[[ Record extracts, beginning ]]

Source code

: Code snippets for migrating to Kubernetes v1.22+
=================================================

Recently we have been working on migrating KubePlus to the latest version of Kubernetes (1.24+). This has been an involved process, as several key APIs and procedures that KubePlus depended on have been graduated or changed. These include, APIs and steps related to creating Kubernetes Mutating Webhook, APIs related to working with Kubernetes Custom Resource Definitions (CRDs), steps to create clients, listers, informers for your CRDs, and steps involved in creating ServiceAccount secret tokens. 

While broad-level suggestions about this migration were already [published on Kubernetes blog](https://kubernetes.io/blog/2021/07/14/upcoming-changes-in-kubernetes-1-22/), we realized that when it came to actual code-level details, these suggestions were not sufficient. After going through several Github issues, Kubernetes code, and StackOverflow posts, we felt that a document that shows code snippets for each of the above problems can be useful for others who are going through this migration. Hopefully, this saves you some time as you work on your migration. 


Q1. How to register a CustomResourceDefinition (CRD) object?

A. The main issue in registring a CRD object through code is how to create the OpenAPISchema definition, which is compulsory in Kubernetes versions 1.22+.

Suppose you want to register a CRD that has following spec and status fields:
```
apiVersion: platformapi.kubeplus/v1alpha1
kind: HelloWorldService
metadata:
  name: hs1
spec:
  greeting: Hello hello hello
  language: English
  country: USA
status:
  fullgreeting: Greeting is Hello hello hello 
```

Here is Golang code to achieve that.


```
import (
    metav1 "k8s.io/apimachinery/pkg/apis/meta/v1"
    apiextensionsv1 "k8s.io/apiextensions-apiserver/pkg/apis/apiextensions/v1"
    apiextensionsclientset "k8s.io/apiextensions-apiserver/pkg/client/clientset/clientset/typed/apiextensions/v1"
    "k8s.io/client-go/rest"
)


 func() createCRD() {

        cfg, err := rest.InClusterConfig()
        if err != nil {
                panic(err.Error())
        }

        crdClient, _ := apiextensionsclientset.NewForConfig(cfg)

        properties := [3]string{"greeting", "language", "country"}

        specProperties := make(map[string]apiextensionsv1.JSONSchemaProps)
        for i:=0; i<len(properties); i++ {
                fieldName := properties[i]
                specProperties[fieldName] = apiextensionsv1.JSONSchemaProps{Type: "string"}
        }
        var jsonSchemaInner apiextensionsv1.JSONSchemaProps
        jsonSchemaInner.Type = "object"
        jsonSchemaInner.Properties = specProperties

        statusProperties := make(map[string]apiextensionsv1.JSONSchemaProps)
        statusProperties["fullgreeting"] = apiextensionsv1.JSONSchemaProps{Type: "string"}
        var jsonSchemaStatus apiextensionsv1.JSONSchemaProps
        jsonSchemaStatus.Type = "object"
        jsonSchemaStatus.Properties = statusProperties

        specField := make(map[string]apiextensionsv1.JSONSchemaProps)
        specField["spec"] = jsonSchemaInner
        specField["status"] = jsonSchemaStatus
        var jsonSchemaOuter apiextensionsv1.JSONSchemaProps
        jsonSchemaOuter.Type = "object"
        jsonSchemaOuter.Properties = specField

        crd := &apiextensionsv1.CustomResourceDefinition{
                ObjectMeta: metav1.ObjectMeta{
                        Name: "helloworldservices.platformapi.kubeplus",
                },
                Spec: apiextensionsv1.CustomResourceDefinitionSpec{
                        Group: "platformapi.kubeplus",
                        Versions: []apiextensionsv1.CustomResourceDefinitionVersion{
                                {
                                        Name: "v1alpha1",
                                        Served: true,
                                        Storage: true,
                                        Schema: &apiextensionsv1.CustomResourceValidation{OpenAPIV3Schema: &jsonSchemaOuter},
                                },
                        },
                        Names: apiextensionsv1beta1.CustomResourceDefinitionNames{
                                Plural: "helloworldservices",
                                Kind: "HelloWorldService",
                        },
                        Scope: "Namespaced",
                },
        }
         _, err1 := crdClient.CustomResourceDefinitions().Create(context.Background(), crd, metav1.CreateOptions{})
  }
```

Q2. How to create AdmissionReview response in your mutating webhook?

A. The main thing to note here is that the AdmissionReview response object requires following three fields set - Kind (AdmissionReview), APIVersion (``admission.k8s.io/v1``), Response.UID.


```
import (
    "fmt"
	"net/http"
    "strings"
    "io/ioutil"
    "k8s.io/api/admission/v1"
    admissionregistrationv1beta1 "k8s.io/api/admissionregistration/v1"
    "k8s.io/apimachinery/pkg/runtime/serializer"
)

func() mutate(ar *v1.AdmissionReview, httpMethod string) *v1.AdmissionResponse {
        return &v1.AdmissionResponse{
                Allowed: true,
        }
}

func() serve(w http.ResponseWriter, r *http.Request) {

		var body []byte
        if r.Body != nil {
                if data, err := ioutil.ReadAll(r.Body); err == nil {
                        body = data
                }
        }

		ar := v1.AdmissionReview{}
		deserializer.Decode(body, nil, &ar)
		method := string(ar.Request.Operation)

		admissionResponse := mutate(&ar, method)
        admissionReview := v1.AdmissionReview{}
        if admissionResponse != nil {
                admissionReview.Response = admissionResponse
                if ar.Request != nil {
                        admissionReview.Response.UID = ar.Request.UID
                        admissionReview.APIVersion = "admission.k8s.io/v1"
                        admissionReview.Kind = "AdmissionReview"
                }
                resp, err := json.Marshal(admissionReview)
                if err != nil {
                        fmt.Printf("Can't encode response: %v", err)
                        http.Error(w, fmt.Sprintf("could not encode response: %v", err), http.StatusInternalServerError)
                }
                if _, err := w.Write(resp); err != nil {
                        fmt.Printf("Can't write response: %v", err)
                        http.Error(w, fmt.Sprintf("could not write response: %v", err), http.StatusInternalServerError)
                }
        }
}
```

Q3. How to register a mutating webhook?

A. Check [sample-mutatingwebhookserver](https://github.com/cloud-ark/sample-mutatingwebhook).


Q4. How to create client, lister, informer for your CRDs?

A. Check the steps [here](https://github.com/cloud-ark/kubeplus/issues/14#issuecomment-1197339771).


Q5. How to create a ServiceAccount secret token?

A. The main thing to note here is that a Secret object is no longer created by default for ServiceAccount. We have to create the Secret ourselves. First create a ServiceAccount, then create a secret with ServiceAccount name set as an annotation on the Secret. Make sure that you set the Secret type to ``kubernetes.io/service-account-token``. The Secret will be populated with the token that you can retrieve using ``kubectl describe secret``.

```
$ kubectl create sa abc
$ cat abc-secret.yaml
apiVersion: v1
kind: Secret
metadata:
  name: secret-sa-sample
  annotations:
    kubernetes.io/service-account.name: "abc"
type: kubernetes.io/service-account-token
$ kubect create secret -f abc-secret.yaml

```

[[ Record extracts, end ]]

### Task details
Without leaving anything out, repeat every entry shown above.

### Solution to the problem
Source code

: Code snippets for migrating to Kubernetes v1.22+
=================================================

Recently we have been working on migrating KubePlus to the latest version of Kubernetes (1.24+). This has been an involved process, as several key APIs and procedures that KubePlus depended on have been graduated or changed. These include, APIs and steps related to creating Kubernetes Mutating Webhook, APIs related to working with Kubernetes Custom Resource Definitions (CRDs), steps to create clients, listers, informers for your CRDs, and steps involved in creating ServiceAccount secret tokens. 

While broad-level suggestions about this migration were already [published on Kubernetes blog](https://kubernetes.io/blog/2021/07/14/upcoming-changes-in-kubernetes-1-22/), we realized that when it came to actual code-level details, these suggestions were not sufficient. After going through several Github issues, Kubernetes code, and StackOverflow posts, we felt that a document that shows code snippets for each of the above problems can be useful for others who are going through this migration. Hopefully, this saves you some time as you work on your migration. 


Q1. How to register a CustomResourceDefinition (CRD) object?

A. The main issue in registring a CRD object through code is how to create the OpenAPISchema definition, which is compulsory in Kubernetes versions 1.22+.

Suppose you want to register a CRD that has following spec and status fields:
```
apiVersion: platformapi.kubeplus/v1alpha1
kind: HelloWorldService
metadata:
  name: hs1
spec:
  greeting: Hello hello hello
  language: English
  country: USA
status:
  fullgreeting: Greeting is Hello hello hello 
```

Here is Golang code to achieve that.


```
import (
    metav1 "k8s.io/apimachinery/pkg/apis/meta/v1"
    apiextensionsv1 "k8s.io/apiextensions-apiserver/pkg/apis/apiextensions/v1"
    apiextensionsclientset "k8s.io/apiextensions-apiserver/pkg/client/clientset/clientset/typed/apiextensions/v1"
    "k8s.io/client-go/rest"
)


 func() createCRD() {

        cfg, err := rest.InClusterConfig()
        if err != nil {
                panic(err.Error())
        }

        crdClient, _ := apiextensionsclientset.NewForConfig(cfg)

        properties := [3]string{"greeting", "language", "country"}

        specProperties := make(map[string]apiextensionsv1.JSONSchemaProps)
        for i:=0; i<len(properties); i++ {
                fieldName := properties[i]
                specProperties[fieldName] = apiextensionsv1.JSONSchemaProps{Type: "string"}
        }
        var jsonSchemaInner apiextensionsv1.JSONSchemaProps
        jsonSchemaInner.Type = "object"
        jsonSchemaInner.Properties = specProperties

        statusProperties := make(map[string]apiextensionsv1.JSONSchemaProps)
        statusProperties["fullgreeting"] = apiextensionsv1.JSONSchemaProps{Type: "string"}
        var jsonSchemaStatus apiextensionsv1.JSONSchemaProps
        jsonSchemaStatus.Type = "object"
        jsonSchemaStatus.Properties = statusProperties

        specField := make(map[string]apiextensionsv1.JSONSchemaProps)
        specField["spec"] = jsonSchemaInner
        specField["status"] = jsonSchemaStatus
        var jsonSchemaOuter apiextensionsv1.JSONSchemaProps
        jsonSchemaOuter.Type = "object"
        jsonSchemaOuter.Properties = specField

        crd := &apiextensionsv1.CustomResourceDefinition{
                ObjectMeta: metav1.ObjectMeta{
                        Name: "helloworldservices.platformapi.kubeplus",
                },
                Spec: apiextensionsv1.CustomResourceDefinitionSpec{
                        Group: "platformapi.kubeplus",
                        Versions: []apiextensionsv1.CustomResourceDefinitionVersion{
                                {
                                        Name: "v1alpha1",
                                        Served: true,
                                        Storage: true,
                                        Schema: &apiextensionsv1.CustomResourceValidation{OpenAPIV3Schema: &jsonSchemaOuter},
                                },
                        },
                        Names: apiextensionsv1beta1.CustomResourceDefinitionNames{
                                Plural: "helloworldservices",
                                Kind: "HelloWorldService",
                        },
                        Scope: "Namespaced",
                },
        }
         _, err1 := crdClient.CustomResourceDefinitions().Create(context.Background(), crd, metav1.CreateOptions{})
  }
```

Q2. How to create AdmissionReview response in your mutating webhook?

A. The main thing to note here is that the AdmissionReview response object requires following three fields set - Kind (AdmissionReview), APIVersion (``admission.k8s.io/v1``), Response.UID.


```
import (
    "fmt"
	"net/http"
    "strings"
    "io/ioutil"
    "k8s.io/api/admission/v1"
    admissionregistrationv1beta1 "k8s.io/api/admissionregistration/v1"
    "k8s.io/apimachinery/pkg/runtime/serializer"
)

func() mutate(ar *v1.AdmissionReview, httpMethod string) *v1.AdmissionResponse {
        return &v1.AdmissionResponse{
                Allowed: true,
        }
}

func() serve(w http.ResponseWriter, r *http.Request) {

		var body []byte
        if r.Body != nil {
                if data, err := ioutil.ReadAll(r.Body); err == nil {
                        body = data
                }
        }

		ar := v1.AdmissionReview{}
		deserializer.Decode(body, nil, &ar)
		method := string(ar.Request.Operation)

		admissionResponse := mutate(&ar, method)
        admissionReview := v1.AdmissionReview{}
        if admissionResponse != nil {
                admissionReview.Response = admissionResponse
                if ar.Request != nil {
                        admissionReview.Response.UID = ar.Request.UID
                        admissionReview.APIVersion = "admission.k8s.io/v1"
                        admissionReview.Kind = "AdmissionReview"
                }
                resp, err := json.Marshal(admissionReview)
                if err != nil {
                        fmt.Printf("Can't encode response: %v", err)
                        http.Error(w, fmt.Sprintf("could not encode response: %v", err), http.StatusInternalServerError)
                }
                if _, err := w.Write(resp); err != nil {
                        fmt.Printf("Can't write response: %v", err)
                        http.Error(w, fmt.Sprintf("could not write response: %v", err), http.StatusInternalServerError)
                }
        }
}
```

Q3. How to register a mutating webhook?

A. Check [sample-mutatingwebhookserver](https://github.com/cloud-ark/sample-mutatingwebhook).


Q4. How to create client, lister, informer for your CRDs?

A. Check the steps [here](https://github.com/cloud-ark/kubeplus/issues/14#issuecomment-1197339771).


Q5. How to create a ServiceAccount secret token?

A. The main thing to note here is that a Secret object is no longer created by default for ServiceAccount. We have to create the Secret ourselves. First create a ServiceAccount, then create a secret with ServiceAccount name set as an annotation on the Secret. Make sure that you set the Secret type to ``kubernetes.io/service-account-token``. The Secret will be populated with the token that you can retrieve using ``kubectl describe secret``.

```
$ kubectl create sa abc
$ cat abc-secret.yaml
apiVersion: v1
kind: Secret
metadata:
  name: secret-sa-sample
  annotations:
    kubernetes.io/service-account.name: "abc"
type: kubernetes.io/service-account-token
$ kubect create secret -f abc-secret.yaml

```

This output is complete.